**What to work on**.
Only the pictures stay out; every record is to be quoted exactly.

**Supplied data**.
========================

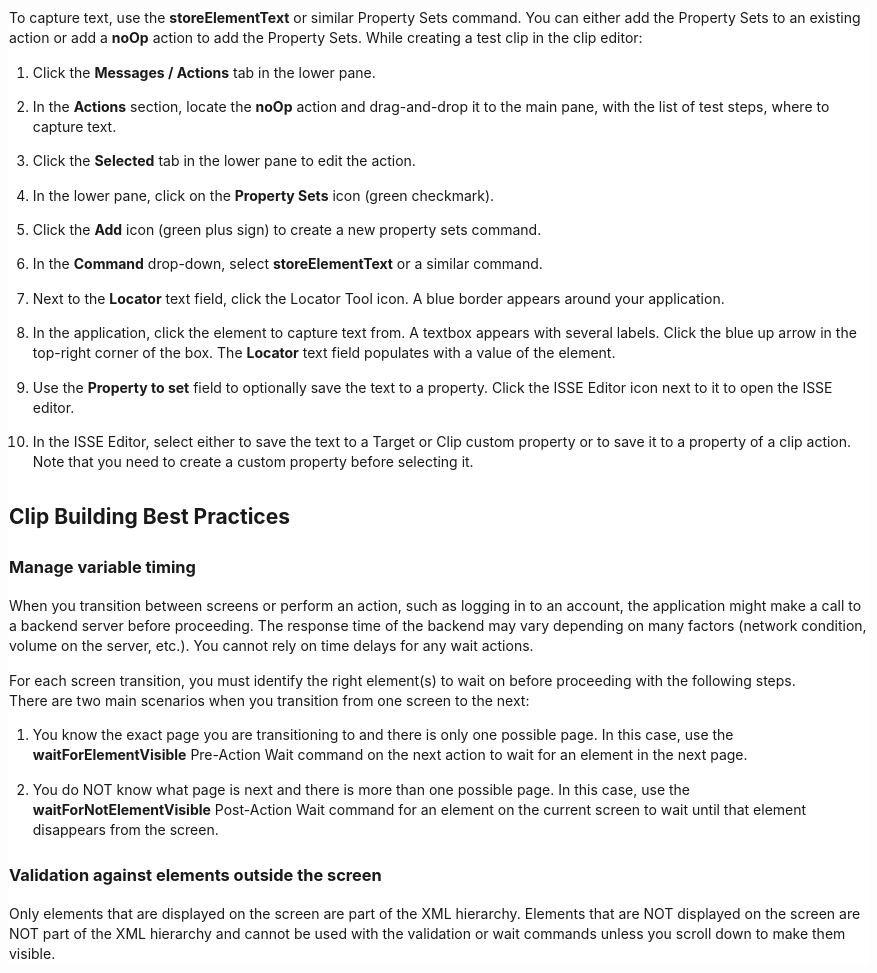 To capture text, use the **storeElementText** or similar Property Sets command. You can either add the Property Sets to an existing action or add a **noOp** action to add the Property Sets. While creating a test clip in the clip editor:

1.  Click the **Messages / Actions** tab in the lower pane.
    
2.  In the **Actions** section, locate the **noOp** action and drag-and-drop it to the main pane, with the list of test steps, where to capture text.
    
3.  Click the **Selected** tab in the lower pane to edit the action.
    
4.  In the lower pane, click on the **Property Sets** icon (green checkmark).
    
5.  Click the **Add** icon (green plus sign) to create a new property sets command.
    
6.  In the **Command** drop-down, select **storeElementText** or a similar command.
    
7.  Next to the **Locator** text field, click the Locator Tool icon. A blue border appears around your application.
    
8.  In the application, click the element to capture text from. A textbox appears with several labels. Click the blue up arrow in the top-right corner of the box. The **Locator** text field populates with a value of the element.
    
9.  Use the **Property to set** field to optionally save the text to a property. Click the ISSE Editor icon next to it to open the ISSE editor.
    
10.  In the ISSE Editor, select either to save the text to a Target or Clip custom property or to save it to a property of a clip action. Note that you need to create a custom property before selecting it.
    

## Clip Building Best Practices

### Manage variable timing

When you transition between screens or perform an action, such as logging in to an account, the application might make a call to a backend server before proceeding. The response time of the backend may vary depending on many factors (network condition, volume on the server, etc.). You cannot rely on time delays for any wait actions.

For each screen transition, you must identify the right element(s) to wait on before proceeding with the following steps.  
There are two main scenarios when you transition from one screen to the next:

1.  You know the exact page you are transitioning to and there is only one possible page. In this case, use the **waitForElementVisible** Pre-Action Wait command on the next action to wait for an element in the next page.
    
2.  You do NOT know what page is next and there is more than one possible page. In this case, use the **waitForNotElementVisible** Post-Action Wait command for an element on the current screen to wait until that element disappears from the screen.
    

### Validation against elements outside the screen

Only elements that are displayed on the screen are part of the XML hierarchy. Elements that are NOT displayed on the screen are NOT part of the XML hierarchy and cannot be used with the validation or wait commands unless you scroll down to make them visible.
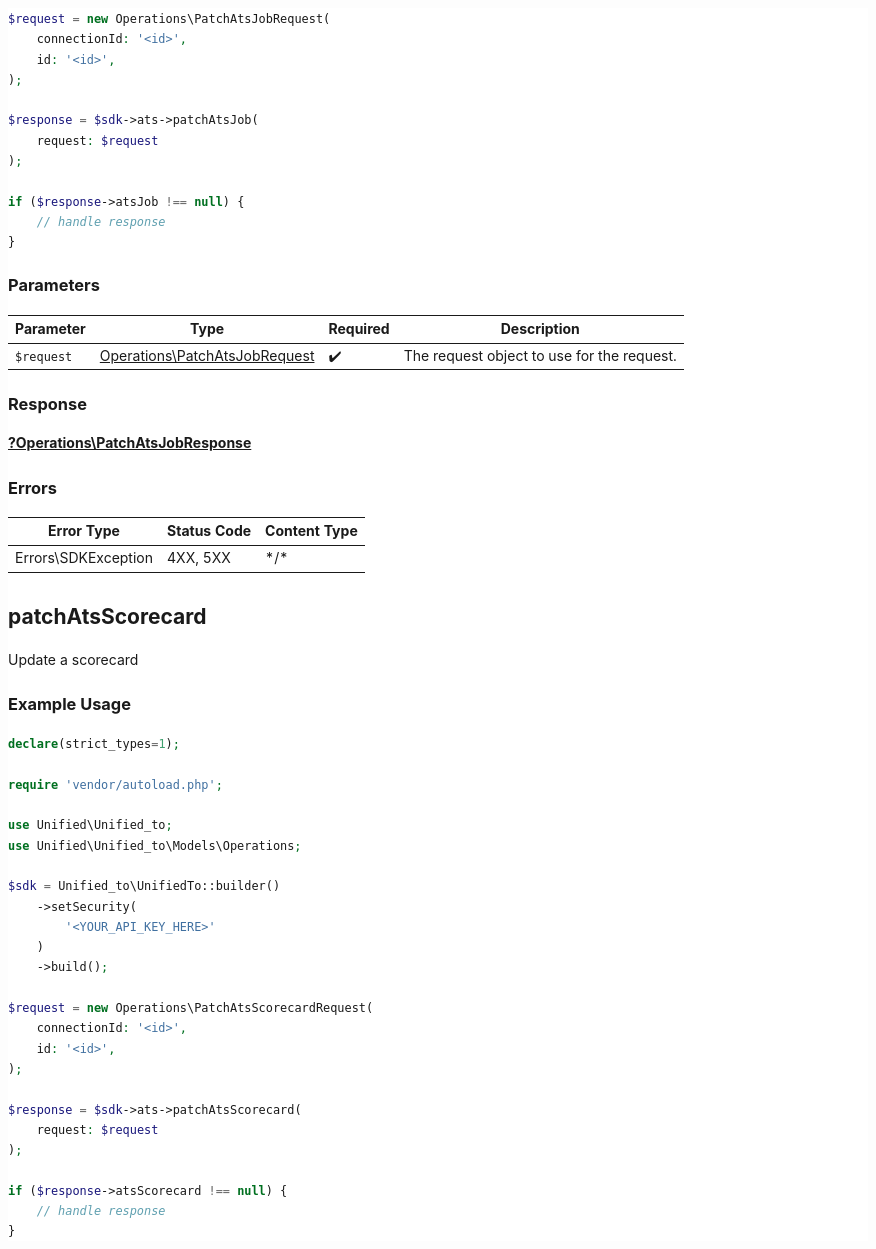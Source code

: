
 ```php
$request = new Operations\PatchAtsJobRequest(
    connectionId: '<id>',
    id: '<id>',
);

$response = $sdk->ats->patchAtsJob(
    request: $request
);

if ($response->atsJob !== null) {
    // handle response
}
```

### Parameters

| Parameter                                                                      | Type                                                                           | Required                                                                       | Description                                                                    |
| ------------------------------------------------------------------------------ | ------------------------------------------------------------------------------ | ------------------------------------------------------------------------------ | ------------------------------------------------------------------------------ |
| `$request`                                                                     | [Operations\PatchAtsJobRequest](../../Models/Operations/PatchAtsJobRequest.md) | :heavy_check_mark:                                                             | The request object to use for the request.                                     |

### Response

**[?Operations\PatchAtsJobResponse](../../Models/Operations/PatchAtsJobResponse.md)**

### Errors

| Error Type          | Status Code         | Content Type        |
| ------------------- | ------------------- | ------------------- |
| Errors\SDKException | 4XX, 5XX            | \*/\*               |

## patchAtsScorecard

Update a scorecard

### Example Usage

```php
declare(strict_types=1);

require 'vendor/autoload.php';

use Unified\Unified_to;
use Unified\Unified_to\Models\Operations;

$sdk = Unified_to\UnifiedTo::builder()
    ->setSecurity(
        '<YOUR_API_KEY_HERE>'
    )
    ->build();

$request = new Operations\PatchAtsScorecardRequest(
    connectionId: '<id>',
    id: '<id>',
);

$response = $sdk->ats->patchAtsScorecard(
    request: $request
);

if ($response->atsScorecard !== null) {
    // handle response
}
```
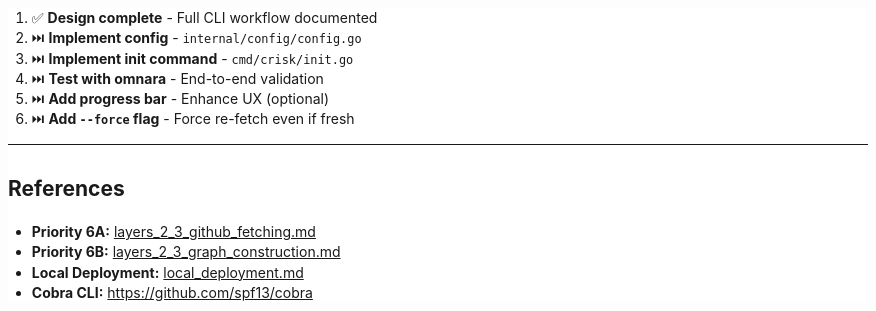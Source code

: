1. ✅ **Design complete** - Full CLI workflow documented
2. ⏭️ **Implement config** - `internal/config/config.go`
3. ⏭️ **Implement init command** - `cmd/crisk/init.go`
4. ⏭️ **Test with omnara** - End-to-end validation
5. ⏭️ **Add progress bar** - Enhance UX (optional)
6. ⏭️ **Add `--force` flag** - Force re-fetch even if fresh

---

## References

- **Priority 6A:** [layers_2_3_github_fetching.md](layers_2_3_github_fetching.md)
- **Priority 6B:** [layers_2_3_graph_construction.md](layers_2_3_graph_construction.md)
- **Local Deployment:** [local_deployment.md](local_deployment.md)
- **Cobra CLI:** https://github.com/spf13/cobra
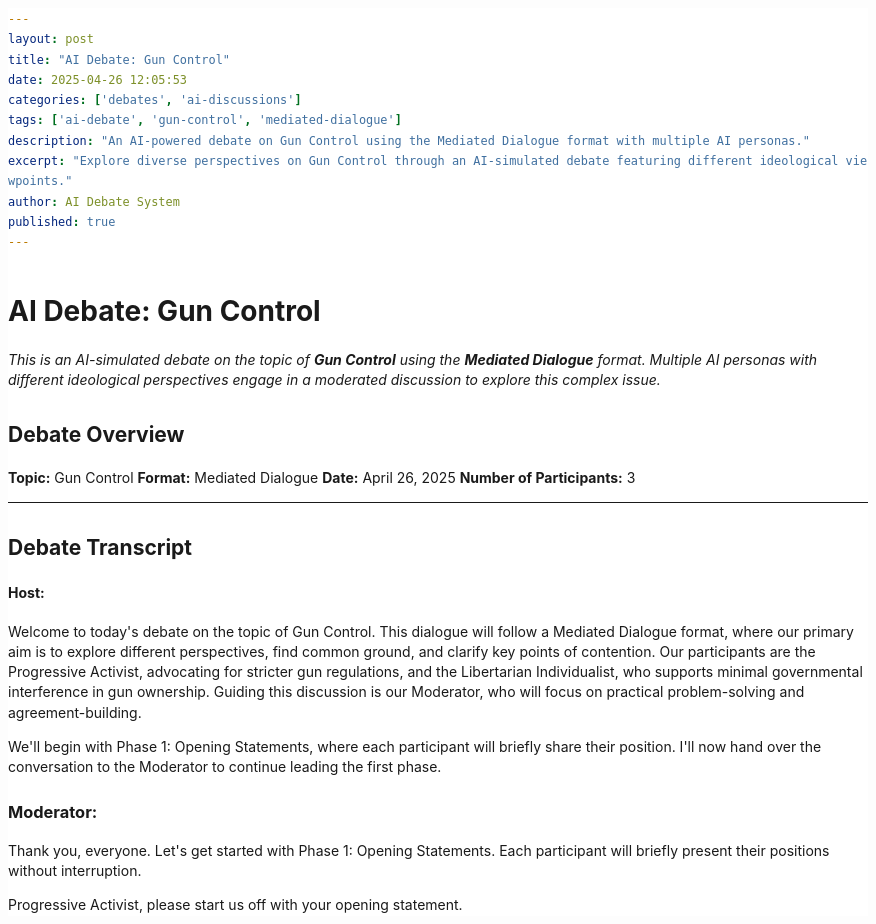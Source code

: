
```yaml
---
layout: post
title: "AI Debate: Gun Control"
date: 2025-04-26 12:05:53
categories: ['debates', 'ai-discussions']
tags: ['ai-debate', 'gun-control', 'mediated-dialogue']
description: "An AI-powered debate on Gun Control using the Mediated Dialogue format with multiple AI personas."
excerpt: "Explore diverse perspectives on Gun Control through an AI-simulated debate featuring different ideological viewpoints."
author: AI Debate System
published: true
---
```


# AI Debate: Gun Control

*This is an AI-simulated debate on the topic of **Gun Control** using the **Mediated Dialogue** format. Multiple AI personas with different ideological perspectives engage in a moderated discussion to explore this complex issue.*

## Debate Overview

**Topic:** Gun Control
**Format:** Mediated Dialogue
**Date:** April 26, 2025
**Number of Participants:** 3

---

## Debate Transcript
#### Host:

Welcome to today's debate on the topic of Gun Control. This dialogue will follow a Mediated Dialogue format, where our primary aim is to explore different perspectives, find common ground, and clarify key points of contention. Our participants are the Progressive Activist, advocating for stricter gun regulations, and the Libertarian Individualist, who supports minimal governmental interference in gun ownership. Guiding this discussion is our Moderator, who will focus on practical problem-solving and agreement-building.

We'll begin with Phase 1: Opening Statements, where each participant will briefly share their position. I'll now hand over the conversation to the Moderator to continue leading the first phase.

### Moderator:

Thank you, everyone. Let's get started with Phase 1: Opening Statements. Each participant will briefly present their positions without interruption.

Progressive Activist, please start us off with your opening statement.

========================

**Solved exercise**.
 To capture text, use the **storeElementText** or similar Property Sets command. You can either add the Property Sets to an existing action or add a **noOp** action to add the Property Sets. While creating a test clip in the clip editor:

1.  Click the **Messages / Actions** tab in the lower pane.
    
2.  In the **Actions** section, locate the **noOp** action and drag-and-drop it to the main pane, with the list of test steps, where to capture text.
    
3.  Click the **Selected** tab in the lower pane to edit the action.
    
4.  In the lower pane, click on the **Property Sets** icon (green checkmark).
    
5.  Click the **Add** icon (green plus sign) to create a new property sets command.
    
6.  In the **Command** drop-down, select **storeElementText** or a similar command.
    
7.  Next to the **Locator** text field, click the Locator Tool icon. A blue border appears around your application.
    
8.  In the application, click the element to capture text from. A textbox appears with several labels. Click the blue up arrow in the top-right corner of the box. The **Locator** text field populates with a value of the element.
    
9.  Use the **Property to set** field to optionally save the text to a property. Click the ISSE Editor icon next to it to open the ISSE editor.
    
10.  In the ISSE Editor, select either to save the text to a Target or Clip custom property or to save it to a property of a clip action. Note that you need to create a custom property before selecting it.
    

## Clip Building Best Practices

### Manage variable timing

When you transition between screens or perform an action, such as logging in to an account, the application might make a call to a backend server before proceeding. The response time of the backend may vary depending on many factors (network condition, volume on the server, etc.). You cannot rely on time delays for any wait actions.

For each screen transition, you must identify the right element(s) to wait on before proceeding with the following steps.  
There are two main scenarios when you transition from one screen to the next:

1.  You know the exact page you are transitioning to and there is only one possible page. In this case, use the **waitForElementVisible** Pre-Action Wait command on the next action to wait for an element in the next page.
    
2.  You do NOT know what page is next and there is more than one possible page. In this case, use the **waitForNotElementVisible** Post-Action Wait command for an element on the current screen to wait until that element disappears from the screen.
    

### Validation against elements outside the screen

Only elements that are displayed on the screen are part of the XML hierarchy. Elements that are NOT displayed on the screen are NOT part of the XML hierarchy and cannot be used with the validation or wait commands unless you scroll down to make them visible.
Source code

:
 ```php
$request = new Operations\PatchAtsJobRequest(
    connectionId: '<id>',
    id: '<id>',
);

$response = $sdk->ats->patchAtsJob(
    request: $request
);

if ($response->atsJob !== null) {
    // handle response
}
```

### Parameters

| Parameter                                                                      | Type                                                                           | Required                                                                       | Description                                                                    |
| ------------------------------------------------------------------------------ | ------------------------------------------------------------------------------ | ------------------------------------------------------------------------------ | ------------------------------------------------------------------------------ |
| `$request`                                                                     | [Operations\PatchAtsJobRequest](../../Models/Operations/PatchAtsJobRequest.md) | :heavy_check_mark:                                                             | The request object to use for the request.                                     |

### Response

**[?Operations\PatchAtsJobResponse](../../Models/Operations/PatchAtsJobResponse.md)**

### Errors

| Error Type          | Status Code         | Content Type        |
| ------------------- | ------------------- | ------------------- |
| Errors\SDKException | 4XX, 5XX            | \*/\*               |

## patchAtsScorecard

Update a scorecard

### Example Usage

```php
declare(strict_types=1);

require 'vendor/autoload.php';

use Unified\Unified_to;
use Unified\Unified_to\Models\Operations;

$sdk = Unified_to\UnifiedTo::builder()
    ->setSecurity(
        '<YOUR_API_KEY_HERE>'
    )
    ->build();

$request = new Operations\PatchAtsScorecardRequest(
    connectionId: '<id>',
    id: '<id>',
);

$response = $sdk->ats->patchAtsScorecard(
    request: $request
);

if ($response->atsScorecard !== null) {
    // handle response
}
```
Source code

:1. ✅ **Design complete** - Full CLI workflow documented
2. ⏭️ **Implement config** - `internal/config/config.go`
3. ⏭️ **Implement init command** - `cmd/crisk/init.go`
4. ⏭️ **Test with omnara** - End-to-end validation
5. ⏭️ **Add progress bar** - Enhance UX (optional)
6. ⏭️ **Add `--force` flag** - Force re-fetch even if fresh

---

## References

- **Priority 6A:** [layers_2_3_github_fetching.md](layers_2_3_github_fetching.md)
- **Priority 6B:** [layers_2_3_graph_construction.md](layers_2_3_graph_construction.md)
- **Local Deployment:** [local_deployment.md](local_deployment.md)
- **Cobra CLI:** https://github.com/spf13/cobra
Source code

:
```yaml
---
layout: post
title: "AI Debate: Gun Control"
date: 2025-04-26 12:05:53
categories: ['debates', 'ai-discussions']
tags: ['ai-debate', 'gun-control', 'mediated-dialogue']
description: "An AI-powered debate on Gun Control using the Mediated Dialogue format with multiple AI personas."
excerpt: "Explore diverse perspectives on Gun Control through an AI-simulated debate featuring different ideological viewpoints."
author: AI Debate System
published: true
---
```


# AI Debate: Gun Control

*This is an AI-simulated debate on the topic of **Gun Control** using the **Mediated Dialogue** format. Multiple AI personas with different ideological perspectives engage in a moderated discussion to explore this complex issue.*

## Debate Overview

**Topic:** Gun Control
**Format:** Mediated Dialogue
**Date:** April 26, 2025
**Number of Participants:** 3

---

## Debate Transcript
#### Host:

Welcome to today's debate on the topic of Gun Control. This dialogue will follow a Mediated Dialogue format, where our primary aim is to explore different perspectives, find common ground, and clarify key points of contention. Our participants are the Progressive Activist, advocating for stricter gun regulations, and the Libertarian Individualist, who supports minimal governmental interference in gun ownership. Guiding this discussion is our Moderator, who will focus on practical problem-solving and agreement-building.

We'll begin with Phase 1: Opening Statements, where each participant will briefly share their position. I'll now hand over the conversation to the Moderator to continue leading the first phase.

### Moderator:

Thank you, everyone. Let's get started with Phase 1: Opening Statements. Each participant will briefly present their positions without interruption.

Progressive Activist, please start us off with your opening statement.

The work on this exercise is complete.